Après plus d’un an d’interruption, la liaison ferroviaire entre Tunis et Mahdia, via Monastir, s’apprête à reprendre du service. La Société nationale des chemins de fer tunisiens (SNCFT) a officialisé le retour de cette desserte, suspendue jusqu’ici pour des raisons techniques majeures liées à une pénurie chronique de matériel roulant. Si l’annonce de la reprise — effective dès le 19 avril au départ de Tunis et le 20 avril au départ de Mahdia — est accueillie favorablement par les usagers de la région, elle ravive néanmoins un débat de fond sur la gestion de la flotte de la compagnie .
Des craintes persistent
Ce redéploiement ne se fait pas sans crainte. Dans un contexte où la SNCFT lutte quotidiennement contre la vétusté et la rareté de ses équipements, de nombreux observateurs redoutent que cette réouverture ne se fasse au détriment d’autres lignes. La crainte d’un transfert de matériel « déshabillant » certains axes pour en « habiller » d’autres est d’autant plus vive que les signes de tension sur le réseau se multiplient.
L’actualité récente illustre d’ailleurs l’exaspération croissante des voyageurs.
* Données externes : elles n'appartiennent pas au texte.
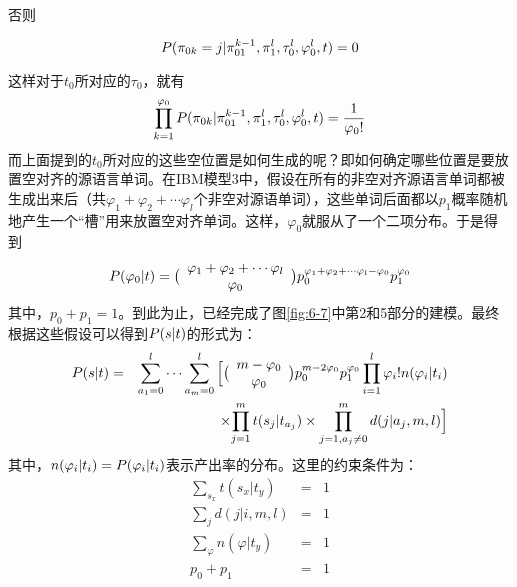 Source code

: 否则

\begin{equation}
{P}(\pi_{0k}=j|\pi_{01}^{k-1},\pi_1^l,\tau_0^l,\varphi_0^l,{t})=0
\label{eq:6-14}
\end{equation}

这样对于$t_0$所对应的$\tau_0$，就有
{
\begin{eqnarray}
\prod_{k=1}^{\varphi_0}{{P}(\pi_{0k}|\pi_{01}^{k-1},\pi_{1}^{l},\tau_{0}^{l},\varphi_{0}^{l},{t})         }=\frac{1}{\varphi_{0}!}
\label{eq:6-15}
\end{eqnarray}
}
\parinterval 而上面提到的$t_0$所对应的这些空位置是如何生成的呢？即如何确定哪些位置是要放置空对齐的源语言单词。在IBM模型3中，假设在所有的非空对齐源语言单词都被生成出来后（共$\varphi_1+\varphi_2+\cdots {\varphi}_l$个非空对源语单词），这些单词后面都以$p_1$概率随机地产生一个“槽”用来放置空对齐单词。这样，${\varphi}_0$就服从了一个二项分布。于是得到
{
\begin{eqnarray}
{P}(\varphi_0|{t})=\big(\begin{array}{c}
\varphi_1+\varphi_2+\cdots \varphi_l\\
\varphi_0\\
\end{array}\big)p_0^{\varphi_1+\varphi_2+\cdots \varphi_l-\varphi_0}p_1^{\varphi_0}
\label{eq:6-16}
\end{eqnarray}
}
\noindent 其中，$p_0+p_1=1$。到此为止，已经完成了图\ref{fig:6-7}中第2和5部分的建模。最终根据这些假设可以得到${P}({s}| {t})$的形式为：
{
\begin{eqnarray}
{{P}({s}| {t})}&= &{\sum_{a_1=0}^{l}{\cdots}\sum_{a_m=0}^{l}{\Big[\big(\begin{array}{c}
m-\varphi_0\\
\varphi_0\\
\end{array}\big)}p_0^{m-2\varphi_0}p_1^{\varphi_0}\prod_{i=1}^{l}{{\varphi_i}!n(\varphi_i|t_i)    }} \nonumber \\
& & \times{\prod_{j=1}^{m}{t(s_j|t_{a_j})} \times \prod_{j=1,a_j\neq 0}^{m}{d(j|a_j,m,l)}} \Big]
\label{eq:6-17}
\end{eqnarray}
}
\noindent 其中，$n(\varphi_i |t_i)={{P}(\varphi_i|t_i)}$表示产出率的分布。这里的约束条件为：
{
\begin{eqnarray}
\sum_{s_x}t(s_x|t_y)                     & = &1 \label{eq:6-18} \\
\sum_{j}d(j|i,m,l)                & = & 1 \label{eq:6-19} \\
\sum_{\varphi} n(\varphi|t_y) & = &1 \label{eq:6-20} \\
p_0+p_1                            & = & 1 \label{eq:6-21}
\end{eqnarray}
}

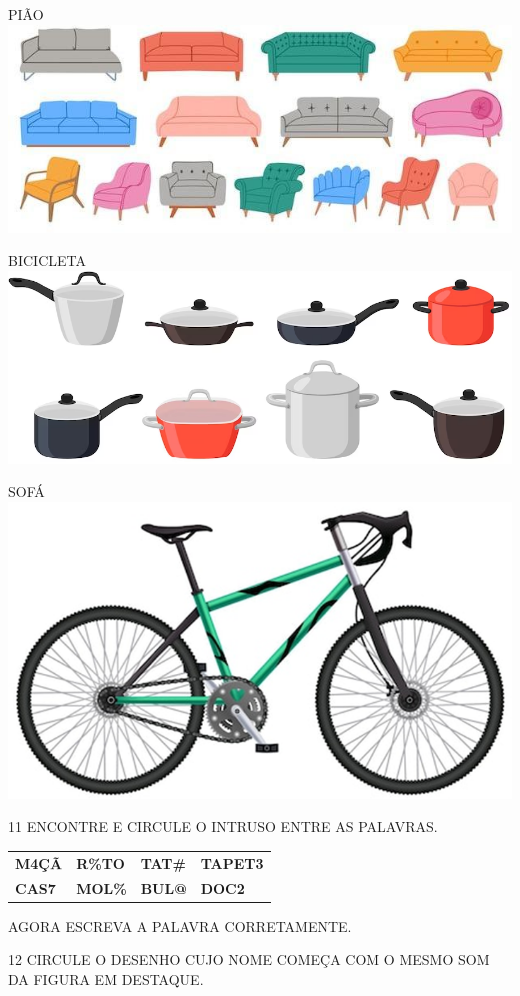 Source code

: PIÃO \hfill\includegraphics[width=.4\textwidth]{media/image45.jpg}

BICICLETA \hfill\includegraphics[width=.4\textwidth]{media/image46.png}

SOFÁ \hfill\includegraphics[width=.3\textwidth]{media/image48.png}

\num{11} ENCONTRE E CIRCULE O INTRUSO ENTRE AS PALAVRAS.

\begin{longtable}[]{@{}llll@{}}
\toprule
\textbf{M4ÇÃ} & \textbf{R\%TO} & \textbf{TAT\#} &
\textbf{TAPET3}\tabularnewline
\textbf{CAS7} & \textbf{MOL\%} & \textbf{BUL@} &
\textbf{DOC2}\tabularnewline
\bottomrule
\end{longtable}

AGORA ESCREVA A PALAVRA CORRETAMENTE.


\num{12} CIRCULE O DESENHO CUJO NOME COMEÇA COM O MESMO SOM DA FIGURA EM DESTAQUE.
Mercredi dernier, un sit-in a éclaté à la gare de Kalaâ Kébira, où des passagers en colère ont protesté contre la suppression imprévue, pour la deuxième journée consécutive, du train reliant Sousse à la capitale. Ce mouvement d’humeur n’est pas isolé : la ligne de Sousse semble être devenue la variable d’ajustement récurrente de la compagnie, systématiquement sacrifiée dès qu’une panne ou une indisponibilité matérielle survient ailleurs sur le réseau.
Une reprise durable !
Ainsi, au-delà de la satisfaction de voir la ligne de Mahdia de nouveau opérationnelle, le défi pour la SNCFT reste entier. Il s’agit désormais de prouver que cette reprise est durable et qu’elle ne fragilisera pas davantage un service déjà sous haute tension, marqué par des suppressions aléatoires qui pèsent lourdement sur le quotidien des usagers.